AVAILABLE RECORDS
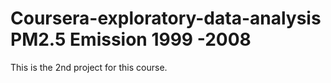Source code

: # Coursera-exploratory-data-analysis PM2.5 Emission 1999 -2008

This is the 2nd project for this course. 
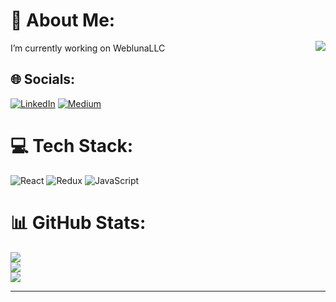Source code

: # 💫 About Me:<img style="margin: 50px 0" align="right" src="https://i.pinimg.com/originals/e4/26/70/e426702edf874b181aced1e2fa5c6cde.gif" />
  I’m currently working on WeblunaLLC<br><!--🌱 I’m currently learning Node js & Nest js<br>⚡ ᓚᘏᗢ -->
## 🌐 Socials:
[![LinkedIn](https://img.shields.io/badge/LinkedIn-%230077B5.svg?logo=linkedin&logoColor=white)](https://linkedin.com/in/arif-mammadov-60231a235) [![Medium](https://img.shields.io/badge/Medium-12100E?logo=medium&logoColor=white)](https://medium.com/@Arif520gg)



# 💻 Tech Stack:
![React](https://img.shields.io/badge/react-%2320232a.svg?style=for-the-badge&logo=react&logoColor=%2361DAFB) ![Redux](https://img.shields.io/badge/redux-%23593d88.svg?style=for-the-badge&logo=redux&logoColor=white) ![JavaScript](https://img.shields.io/badge/javascript-%23323330.svg?style=for-the-badge&logo=javascript&logoColor=%23F7DF1E) 
# 📊 GitHub Stats:
![](https://github-readme-stats.vercel.app/api?username=arif-sudo&theme=dark&hide_border=false&include_all_commits=false&count_private=false)<br/>
![](https://github-readme-streak-stats.herokuapp.com/?user=arif-sudo&theme=dark&hide_border=false)<br/>
![](https://github-readme-stats.vercel.app/api/top-langs/?username=arif-sudo&theme=dark&hide_border=false&include_all_commits=false&count_private=false&layout=compact)
<!-- 
### 🔝 Top Contributed Repo
![](https://github-contributor-stats.vercel.app/api?username=arif-sudo&limit=5&theme=tokyonight&combine_all_yearly_contributions=true) -->

---
<!-- [![](https://visitcount.itsvg.in/api?id=arif-sudo&icon=3&color=8)](https://visitcount.itsvg.in) -->

<!-- Proudly created with GPRM ( https://gprm.itsvg.in ) -->
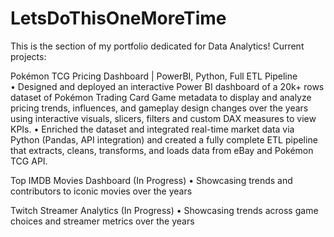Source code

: # LetsDoThisOneMoreTime
This is the section of my portfolio dedicated for Data Analytics!
Current projects:

Pokémon TCG Pricing Dashboard | PowerBI, Python, Full ETL Pipeline    
•	Designed and deployed an interactive Power BI dashboard of a 20k+ rows dataset of Pokémon Trading Card Game metadata to display and analyze pricing trends, influences, and gameplay design changes over the years using interactive visuals, slicers, filters and custom DAX measures to view KPIs.
•	Enriched the dataset and integrated real-time market data via Python (Pandas, API integration) and created a fully complete ETL pipeline that extracts, cleans, transforms, and loads data from eBay and Pokémon TCG API.

Top IMDB Movies Dashboard (In Progress)
• Showcasing trends and contributors to iconic movies over the years

Twitch Streamer Analytics (In Progress)
• Showcasing trends across game choices and streamer metrics over the years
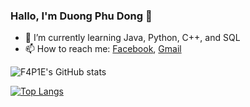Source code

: ### Hallo, I'm Duong Phu Dong 👋


- 🌱 I’m currently learning Java, Python, C++, and SQL
- 📫 How to reach me:  [Facebook](https://www.facebook.com/profile.php?id=100005903026178), [Gmail](dongduong840@gmail.com)

![F4P1E's GitHub stats](https://github-readme-stats.vercel.app/api?username=F4P1E&show_icons=true&theme=radical)

[![Top Langs](https://github-readme-stats.vercel.app/api/top-langs/?username=F4P1E&langs_count=8)](https://github.com/F4P1E/github-readme-stats)
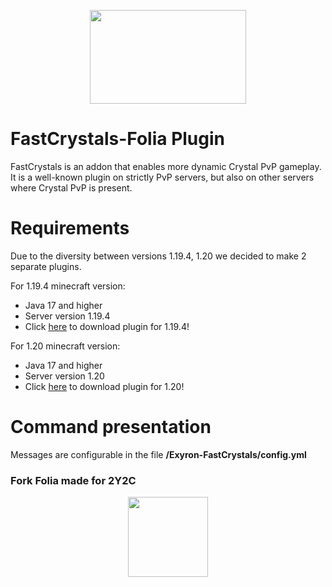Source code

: <p align="center">
  <img src="https://i.imgur.com/jOxHje1.png" width="250" height="150">
</p>

# FastCrystals-Folia Plugin

FastCrystals is an addon that enables more dynamic Crystal PvP gameplay. It is a well-known plugin on strictly PvP servers, but also on other servers where Crystal PvP is present.

# Requirements

Due to the diversity between versions 1.19.4, 1.20 we decided to make 2 separate plugins. 

For 1.19.4 minecraft version:
 - Java 17 and higher
 - Server version 1.19.4
 - Click <a href="https://github.com/ExyronProvider/FastCrystalsPlugin/releases/download/FastCrystalsPlugin/fast-crystals-plugin-1.19.4.jar">here</a> to download plugin for 1.19.4!

For 1.20 minecraft version:
 - Java 17 and higher
 - Server version 1.20
 - Click <a href="https://github.com/ExyronProvider/FastCrystalsPlugin/releases/download/FastCrystalsPlugin/fast-crystals-plugin-1.20.jar">here</a> to download plugin for 1.20!

# Command presentation

Messages are configurable in the file **/Exyron-FastCrystals/config.yml**

### Fork Folia made for 2Y2C
<p align="center">
  <img src="https://i.imgur.com/6dEXJDF.png" width="128" height="128">
</p>

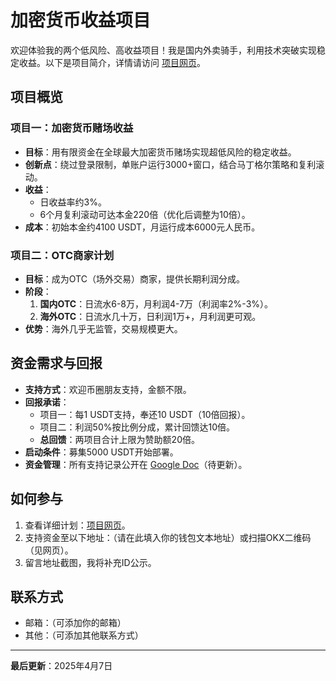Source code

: # 加密货币收益项目

欢迎体验我的两个低风险、高收益项目！我是国内外卖骑手，利用技术突破实现稳定收益。以下是项目简介，详情请访问 [项目网页](https://blacksomeman.github.io/getfreedom/)。

## 项目概览

### 项目一：加密货币赌场收益
- **目标**：用有限资金在全球最大加密货币赌场实现超低风险的稳定收益。
- **创新点**：绕过登录限制，单账户运行3000+窗口，结合马丁格尔策略和复利滚动。
- **收益**：
  - 日收益率约3%。
  - 6个月复利滚动可达本金220倍（优化后调整为10倍）。
- **成本**：初始本金约4100 USDT，月运行成本6000元人民币。

### 项目二：OTC商家计划
- **目标**：成为OTC（场外交易）商家，提供长期利润分成。
- **阶段**：
  1. **国内OTC**：日流水6-8万，月利润4-7万（利润率2%-3%）。
  2. **海外OTC**：日流水几十万，日利润1万+，月利润更可观。
- **优势**：海外几乎无监管，交易规模更大。

## 资金需求与回报
- **支持方式**：欢迎币圈朋友支持，金额不限。
- **回报承诺**：
  - 项目一：每1 USDT支持，奉还10 USDT（10倍回报）。
  - 项目二：利润50%按比例分成，累计回馈达10倍。
  - **总回馈**：两项目合计上限为赞助额20倍。
- **启动条件**：募集5000 USDT开始部署。
- **资金管理**：所有支持记录公开在 [Google Doc](https://example.com)（待更新）。

## 如何参与
1. 查看详细计划：[项目网页](https://blacksomeman.github.io/getfreedom/)。
2. 支持资金至以下地址：（请在此填入你的钱包文本地址）或扫描OKX二维码（见网页）。
3. 留言地址截图，我将补充ID公示。

## 联系方式
- 邮箱：（可添加你的邮箱）
- 其他：（可添加其他联系方式）

---

**最后更新**：2025年4月7日
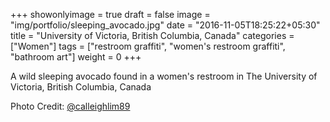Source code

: +++
showonlyimage = true
draft = false
image = "img/portfolio/sleeping_avocado.jpg"
date = "2016-11-05T18:25:22+05:30"
title = "University of Victoria, British Columbia, Canada"
categories = ["Women"]
tags = ["restroom graffiti", "women's restroom graffiti", "bathroom art"]
weight = 0
+++

A wild sleeping avocado found in a women's restroom in The University of Victoria, British Columbia, Canada
<!--more-->

Photo Credit: [@calleighlim89](https://www.twitter.com/calleighlim89)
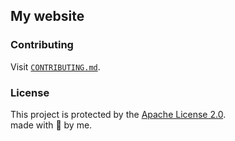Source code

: ## My website

### Contributing
Visit [`CONTRIBUTING.md`](https://github.com/iop3/myWebsite/blob/main/CONTRIBUTING.md).

### License
This project is protected by the [Apache License 2.0](https://github.com/iop3/myWebsite/blob/main/LICENSE).
<br>
made with 💖 by me.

ACTION ITEM
The whole listing above must be duplicated word for word, apart from its pictures.

SOLUTION FOR THIS EXERCISE
Source code

: # Coursera-exploratory-data-analysis PM2.5 Emission 1999 -2008

This is the 2nd project for this course. 
Source code

: # 💫 About Me:<img style="margin: 50px 0" align="right" src="https://i.pinimg.com/originals/e4/26/70/e426702edf874b181aced1e2fa5c6cde.gif" />
  I’m currently working on WeblunaLLC<br><!--🌱 I’m currently learning Node js & Nest js<br>⚡ ᓚᘏᗢ -->
## 🌐 Socials:
[![LinkedIn](https://img.shields.io/badge/LinkedIn-%230077B5.svg?logo=linkedin&logoColor=white)](https://linkedin.com/in/arif-mammadov-60231a235) [![Medium](https://img.shields.io/badge/Medium-12100E?logo=medium&logoColor=white)](https://medium.com/@Arif520gg)



# 💻 Tech Stack:
![React](https://img.shields.io/badge/react-%2320232a.svg?style=for-the-badge&logo=react&logoColor=%2361DAFB) ![Redux](https://img.shields.io/badge/redux-%23593d88.svg?style=for-the-badge&logo=redux&logoColor=white) ![JavaScript](https://img.shields.io/badge/javascript-%23323330.svg?style=for-the-badge&logo=javascript&logoColor=%23F7DF1E) 
# 📊 GitHub Stats:
![](https://github-readme-stats.vercel.app/api?username=arif-sudo&theme=dark&hide_border=false&include_all_commits=false&count_private=false)<br/>
![](https://github-readme-streak-stats.herokuapp.com/?user=arif-sudo&theme=dark&hide_border=false)<br/>
![](https://github-readme-stats.vercel.app/api/top-langs/?username=arif-sudo&theme=dark&hide_border=false&include_all_commits=false&count_private=false&layout=compact)
<!-- 
### 🔝 Top Contributed Repo
![](https://github-contributor-stats.vercel.app/api?username=arif-sudo&limit=5&theme=tokyonight&combine_all_yearly_contributions=true) -->

---
<!-- [![](https://visitcount.itsvg.in/api?id=arif-sudo&icon=3&color=8)](https://visitcount.itsvg.in) -->

<!-- Proudly created with GPRM ( https://gprm.itsvg.in ) -->
Source code

: # LetsDoThisOneMoreTime
This is the section of my portfolio dedicated for Data Analytics!
Current projects:

Pokémon TCG Pricing Dashboard | PowerBI, Python, Full ETL Pipeline    
•	Designed and deployed an interactive Power BI dashboard of a 20k+ rows dataset of Pokémon Trading Card Game metadata to display and analyze pricing trends, influences, and gameplay design changes over the years using interactive visuals, slicers, filters and custom DAX measures to view KPIs.
•	Enriched the dataset and integrated real-time market data via Python (Pandas, API integration) and created a fully complete ETL pipeline that extracts, cleans, transforms, and loads data from eBay and Pokémon TCG API.

Top IMDB Movies Dashboard (In Progress)
• Showcasing trends and contributors to iconic movies over the years

Twitch Streamer Analytics (In Progress)
• Showcasing trends across game choices and streamer metrics over the years
Source code

: ### Hallo, I'm Duong Phu Dong 👋


- 🌱 I’m currently learning Java, Python, C++, and SQL
- 📫 How to reach me:  [Facebook](https://www.facebook.com/profile.php?id=100005903026178), [Gmail](dongduong840@gmail.com)

![F4P1E's GitHub stats](https://github-readme-stats.vercel.app/api?username=F4P1E&show_icons=true&theme=radical)

[![Top Langs](https://github-readme-stats.vercel.app/api/top-langs/?username=F4P1E&langs_count=8)](https://github.com/F4P1E/github-readme-stats)
Source code

: <p align="center">
  <img src="https://i.imgur.com/jOxHje1.png" width="250" height="150">
</p>

# FastCrystals-Folia Plugin

FastCrystals is an addon that enables more dynamic Crystal PvP gameplay. It is a well-known plugin on strictly PvP servers, but also on other servers where Crystal PvP is present.

# Requirements

Due to the diversity between versions 1.19.4, 1.20 we decided to make 2 separate plugins. 

For 1.19.4 minecraft version:
 - Java 17 and higher
 - Server version 1.19.4
 - Click <a href="https://github.com/ExyronProvider/FastCrystalsPlugin/releases/download/FastCrystalsPlugin/fast-crystals-plugin-1.19.4.jar">here</a> to download plugin for 1.19.4!

For 1.20 minecraft version:
 - Java 17 and higher
 - Server version 1.20
 - Click <a href="https://github.com/ExyronProvider/FastCrystalsPlugin/releases/download/FastCrystalsPlugin/fast-crystals-plugin-1.20.jar">here</a> to download plugin for 1.20!

# Command presentation

Messages are configurable in the file **/Exyron-FastCrystals/config.yml**

### Fork Folia made for 2Y2C
<p align="center">
  <img src="https://i.imgur.com/6dEXJDF.png" width="128" height="128">
</p>

Source code

: # 加密货币收益项目

欢迎体验我的两个低风险、高收益项目！我是国内外卖骑手，利用技术突破实现稳定收益。以下是项目简介，详情请访问 [项目网页](https://blacksomeman.github.io/getfreedom/)。

## 项目概览

### 项目一：加密货币赌场收益
- **目标**：用有限资金在全球最大加密货币赌场实现超低风险的稳定收益。
- **创新点**：绕过登录限制，单账户运行3000+窗口，结合马丁格尔策略和复利滚动。
- **收益**：
  - 日收益率约3%。
  - 6个月复利滚动可达本金220倍（优化后调整为10倍）。
- **成本**：初始本金约4100 USDT，月运行成本6000元人民币。

### 项目二：OTC商家计划
- **目标**：成为OTC（场外交易）商家，提供长期利润分成。
- **阶段**：
  1. **国内OTC**：日流水6-8万，月利润4-7万（利润率2%-3%）。
  2. **海外OTC**：日流水几十万，日利润1万+，月利润更可观。
- **优势**：海外几乎无监管，交易规模更大。

## 资金需求与回报
- **支持方式**：欢迎币圈朋友支持，金额不限。
- **回报承诺**：
  - 项目一：每1 USDT支持，奉还10 USDT（10倍回报）。
  - 项目二：利润50%按比例分成，累计回馈达10倍。
  - **总回馈**：两项目合计上限为赞助额20倍。
- **启动条件**：募集5000 USDT开始部署。
- **资金管理**：所有支持记录公开在 [Google Doc](https://example.com)（待更新）。

## 如何参与
1. 查看详细计划：[项目网页](https://blacksomeman.github.io/getfreedom/)。
2. 支持资金至以下地址：（请在此填入你的钱包文本地址）或扫描OKX二维码（见网页）。
3. 留言地址截图，我将补充ID公示。

## 联系方式
- 邮箱：（可添加你的邮箱）
- 其他：（可添加其他联系方式）

---

**最后更新**：2025年4月7日
Source code

: +++
showonlyimage = true
draft = false
image = "img/portfolio/sleeping_avocado.jpg"
date = "2016-11-05T18:25:22+05:30"
title = "University of Victoria, British Columbia, Canada"
categories = ["Women"]
tags = ["restroom graffiti", "women's restroom graffiti", "bathroom art"]
weight = 0
+++

A wild sleeping avocado found in a women's restroom in The University of Victoria, British Columbia, Canada
<!--more-->

Photo Credit: [@calleighlim89](https://www.twitter.com/calleighlim89)
Source code

: ## My website

### Contributing
Visit [`CONTRIBUTING.md`](https://github.com/iop3/myWebsite/blob/main/CONTRIBUTING.md).

### License
This project is protected by the [Apache License 2.0](https://github.com/iop3/myWebsite/blob/main/LICENSE).
<br>
made with 💖 by me.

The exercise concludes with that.